# Task item:
Every line of the records below from the line with "fixed mail database" up to and including the line with "going to have" must be reproduced exactly, and no line outside that range.

[Stored data entries]
==================================================

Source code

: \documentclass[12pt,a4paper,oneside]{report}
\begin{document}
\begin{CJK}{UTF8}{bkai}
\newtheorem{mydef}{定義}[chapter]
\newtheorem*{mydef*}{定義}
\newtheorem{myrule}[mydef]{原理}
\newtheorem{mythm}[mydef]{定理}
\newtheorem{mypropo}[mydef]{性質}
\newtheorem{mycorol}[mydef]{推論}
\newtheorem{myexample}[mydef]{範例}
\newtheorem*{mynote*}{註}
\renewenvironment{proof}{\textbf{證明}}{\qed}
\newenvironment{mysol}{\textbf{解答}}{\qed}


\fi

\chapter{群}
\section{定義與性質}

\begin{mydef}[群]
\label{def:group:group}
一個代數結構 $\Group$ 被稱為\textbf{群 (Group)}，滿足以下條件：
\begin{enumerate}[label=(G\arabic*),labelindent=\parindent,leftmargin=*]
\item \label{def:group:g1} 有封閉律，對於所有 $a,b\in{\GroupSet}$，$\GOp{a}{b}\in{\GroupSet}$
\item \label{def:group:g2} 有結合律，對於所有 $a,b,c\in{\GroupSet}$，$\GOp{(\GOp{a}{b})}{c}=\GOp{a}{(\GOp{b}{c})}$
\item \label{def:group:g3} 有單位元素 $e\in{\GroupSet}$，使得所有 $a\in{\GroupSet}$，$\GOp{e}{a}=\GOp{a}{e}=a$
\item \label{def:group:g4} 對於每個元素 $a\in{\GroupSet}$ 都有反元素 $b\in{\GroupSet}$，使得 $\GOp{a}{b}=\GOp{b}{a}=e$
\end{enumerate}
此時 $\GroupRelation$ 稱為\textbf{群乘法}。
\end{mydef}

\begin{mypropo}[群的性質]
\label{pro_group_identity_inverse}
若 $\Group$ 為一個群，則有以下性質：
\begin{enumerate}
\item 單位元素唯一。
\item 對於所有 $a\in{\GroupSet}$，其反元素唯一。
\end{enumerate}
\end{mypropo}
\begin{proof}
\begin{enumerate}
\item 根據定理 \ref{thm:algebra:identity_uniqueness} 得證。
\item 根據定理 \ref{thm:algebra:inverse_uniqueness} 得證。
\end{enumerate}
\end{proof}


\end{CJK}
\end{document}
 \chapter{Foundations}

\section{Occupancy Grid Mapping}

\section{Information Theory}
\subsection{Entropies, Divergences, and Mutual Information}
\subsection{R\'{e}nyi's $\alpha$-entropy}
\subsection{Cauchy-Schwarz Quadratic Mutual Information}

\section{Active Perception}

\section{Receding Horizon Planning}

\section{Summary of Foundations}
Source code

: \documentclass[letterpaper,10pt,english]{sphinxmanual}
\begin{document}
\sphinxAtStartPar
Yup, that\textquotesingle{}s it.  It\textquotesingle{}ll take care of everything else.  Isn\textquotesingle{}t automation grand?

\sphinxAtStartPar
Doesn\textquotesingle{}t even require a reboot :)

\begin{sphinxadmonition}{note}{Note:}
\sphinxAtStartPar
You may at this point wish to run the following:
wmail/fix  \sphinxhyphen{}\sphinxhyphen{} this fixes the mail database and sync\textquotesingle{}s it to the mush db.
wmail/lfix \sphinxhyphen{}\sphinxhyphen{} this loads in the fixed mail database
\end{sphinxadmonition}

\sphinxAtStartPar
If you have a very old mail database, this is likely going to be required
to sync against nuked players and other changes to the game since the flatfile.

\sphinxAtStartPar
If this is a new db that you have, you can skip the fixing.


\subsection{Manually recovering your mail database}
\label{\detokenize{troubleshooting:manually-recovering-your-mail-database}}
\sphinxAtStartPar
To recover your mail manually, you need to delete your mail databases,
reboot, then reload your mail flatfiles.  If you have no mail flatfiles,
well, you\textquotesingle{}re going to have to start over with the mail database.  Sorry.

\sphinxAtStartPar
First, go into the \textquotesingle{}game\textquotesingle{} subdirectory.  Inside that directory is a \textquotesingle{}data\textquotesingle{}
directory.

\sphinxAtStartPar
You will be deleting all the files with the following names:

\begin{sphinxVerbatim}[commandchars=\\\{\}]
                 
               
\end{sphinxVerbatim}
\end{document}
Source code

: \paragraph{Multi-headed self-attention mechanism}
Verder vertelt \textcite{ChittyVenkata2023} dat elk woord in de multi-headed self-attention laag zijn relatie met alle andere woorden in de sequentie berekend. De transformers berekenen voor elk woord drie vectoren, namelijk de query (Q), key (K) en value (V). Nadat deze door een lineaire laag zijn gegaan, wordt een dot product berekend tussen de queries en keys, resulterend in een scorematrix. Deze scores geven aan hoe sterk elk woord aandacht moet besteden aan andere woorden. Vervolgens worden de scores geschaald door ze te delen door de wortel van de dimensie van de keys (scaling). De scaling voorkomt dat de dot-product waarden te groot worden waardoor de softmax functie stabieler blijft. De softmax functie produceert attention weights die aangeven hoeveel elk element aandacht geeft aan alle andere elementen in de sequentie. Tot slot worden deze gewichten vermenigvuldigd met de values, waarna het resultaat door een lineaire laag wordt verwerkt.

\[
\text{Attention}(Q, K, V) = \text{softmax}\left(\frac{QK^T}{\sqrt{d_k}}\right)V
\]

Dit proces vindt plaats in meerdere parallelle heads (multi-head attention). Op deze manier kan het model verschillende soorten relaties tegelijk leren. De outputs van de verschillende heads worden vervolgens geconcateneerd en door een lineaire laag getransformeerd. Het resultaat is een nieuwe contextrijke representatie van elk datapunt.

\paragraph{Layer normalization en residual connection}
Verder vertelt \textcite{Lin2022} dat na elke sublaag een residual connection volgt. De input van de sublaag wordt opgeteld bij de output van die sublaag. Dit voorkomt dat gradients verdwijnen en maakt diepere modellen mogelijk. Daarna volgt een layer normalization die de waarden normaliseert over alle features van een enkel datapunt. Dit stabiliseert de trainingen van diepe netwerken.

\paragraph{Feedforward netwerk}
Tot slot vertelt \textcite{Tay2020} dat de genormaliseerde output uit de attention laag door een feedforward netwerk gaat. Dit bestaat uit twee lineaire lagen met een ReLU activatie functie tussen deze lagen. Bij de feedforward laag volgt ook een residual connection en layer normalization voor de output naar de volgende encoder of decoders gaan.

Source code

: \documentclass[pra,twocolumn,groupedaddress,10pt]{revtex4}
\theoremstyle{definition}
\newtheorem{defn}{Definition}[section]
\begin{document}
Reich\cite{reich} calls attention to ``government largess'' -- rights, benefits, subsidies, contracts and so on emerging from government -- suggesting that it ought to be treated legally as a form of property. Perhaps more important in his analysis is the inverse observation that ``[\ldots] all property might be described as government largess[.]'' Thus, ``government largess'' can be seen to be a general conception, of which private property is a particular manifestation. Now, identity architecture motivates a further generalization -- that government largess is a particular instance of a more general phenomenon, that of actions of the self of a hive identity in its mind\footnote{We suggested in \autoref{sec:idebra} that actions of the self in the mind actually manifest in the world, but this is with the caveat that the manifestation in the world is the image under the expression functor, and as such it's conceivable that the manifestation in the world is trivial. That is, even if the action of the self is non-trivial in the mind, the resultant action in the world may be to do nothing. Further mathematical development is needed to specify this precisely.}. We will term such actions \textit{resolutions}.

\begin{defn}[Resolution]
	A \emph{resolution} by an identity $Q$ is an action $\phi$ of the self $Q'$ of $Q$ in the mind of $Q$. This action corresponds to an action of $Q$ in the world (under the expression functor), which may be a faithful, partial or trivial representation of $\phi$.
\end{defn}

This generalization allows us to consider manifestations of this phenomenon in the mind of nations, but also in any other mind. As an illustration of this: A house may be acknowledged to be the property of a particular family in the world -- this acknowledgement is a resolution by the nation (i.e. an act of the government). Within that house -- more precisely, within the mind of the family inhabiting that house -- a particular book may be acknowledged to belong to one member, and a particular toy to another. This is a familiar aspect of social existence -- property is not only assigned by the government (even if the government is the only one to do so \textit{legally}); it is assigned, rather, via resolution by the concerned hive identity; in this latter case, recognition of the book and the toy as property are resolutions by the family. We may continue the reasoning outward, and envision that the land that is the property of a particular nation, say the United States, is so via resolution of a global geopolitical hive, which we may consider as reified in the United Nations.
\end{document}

==================================================

# Task response:
wmail/lfix \sphinxhyphen{}\sphinxhyphen{} this loads in the fixed mail database
\end{sphinxadmonition}

\sphinxAtStartPar
If you have a very old mail database, this is likely going to be required
to sync against nuked players and other changes to the game since the flatfile.

\sphinxAtStartPar
If this is a new db that you have, you can skip the fixing.


\subsection{Manually recovering your mail database}
\label{\detokenize{troubleshooting:manually-recovering-your-mail-database}}
\sphinxAtStartPar
To recover your mail manually, you need to delete your mail databases,
reboot, then reload your mail flatfiles.  If you have no mail flatfiles,
well, you\textquotesingle{}re going to have to start over with the mail database.  Sorry.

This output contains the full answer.